As a specialized producer for flavours and fragrances, Dongkun Company has always taken the quality of the product as the guide. In the process of production, we have obtained plenty of experience. Additionally, we control the production process from 6 aspects, raw material purchase, ingredient preparation, material mixing, quality inspection, product filling and warehouse storage to ensure the quality of the flavourings.


1. Purchase of Raw Material
We carefully select the supplier for raw material. The warehouse will only accept the raw material passed the inspection conducted by the Quality Inspection Department. Since the quality of the raw material purchased has great influence on the aroma and quality of the flavourings, we have made strict standard for the material selection. The raw material we choose must conform to the national standards for food additives. We will only purchase the material upon the confirmation of the flavorist and the professional technical staff. We have fixed supplier and special area for the inspection of the raw material. More than 90% of the raw materials are imported from the countries such as Japan, America, Brazil, Spain, etc.

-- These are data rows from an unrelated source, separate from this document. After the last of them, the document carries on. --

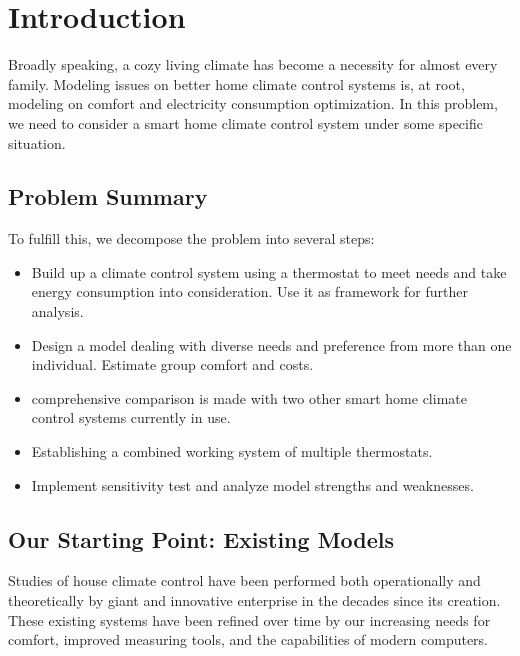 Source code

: \documentclass{mcmthesis}
\begin{document}
	\maketitle
	\setcounter{tocdepth}{2}
	\tableofcontents
	
	
	\section{Introduction}
		
		Broadly speaking, a cozy living climate has become a necessity for almost every family. Modeling issues on better home climate control systems is, at root, modeling on comfort and electricity consumption optimization. In this problem, we need to consider a smart home climate control system under some specific situation. 
		
		\subsection{Problem Summary}
		
			To fulfill this, we decompose the problem into several steps:
			
			\begin{itemize}
				\item Build up a climate control system using a thermostat to meet needs and take energy consumption into consideration. Use it as framework for further analysis.
				\item Design a model dealing with diverse needs and preference from more than one individual. Estimate group comfort and costs.
				\item comprehensive comparison is made with two other smart home climate control systems currently in use.
				\item Establishing a combined working system of multiple thermostats.
				\item Implement sensitivity test and analyze model strengths and weaknesses.
			\end{itemize}
		
			
		\subsection{Our Starting Point: Existing Models}
		
			Studies of house climate control have been performed both operationally and theoretically by giant and innovative enterprise in the decades since its creation. These existing systems have been refined over time by our increasing needs for comfort, improved measuring tools, and the capabilities of modern computers.
			
\end{document}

When the purchase is finished, we have special person to collect the material needed for ingredient preparation. Staff who collects the material shall sign his name to ensure that each step is safe and in case there is some problem, we can find out the reason quickly.


2. Ingredient Preparation
The ingredient preparation shall be conducted in the stainless steel barrel that is clean and has no peculiar smell. The professional technical staff uses the relevant weighing apparatus to weigh the material. The weighing deviation shall be no more than 1%. Minus deviation is prohibited. Since we strictly control the weight of ingredients, the taste and quality of the product will not be affected by the weight deviation of the raw material.


3. Material Mixing
Upon the completion of the ingredient preparation, the homogenizer shall be used to refine the product through the actions of extrusion, strong shock and the expansion under decompression. So the materials can be uniformly mixed. Through the process, the fat in the dairy product will become smaller and the system of the dairy product is more stable with whiter appearance.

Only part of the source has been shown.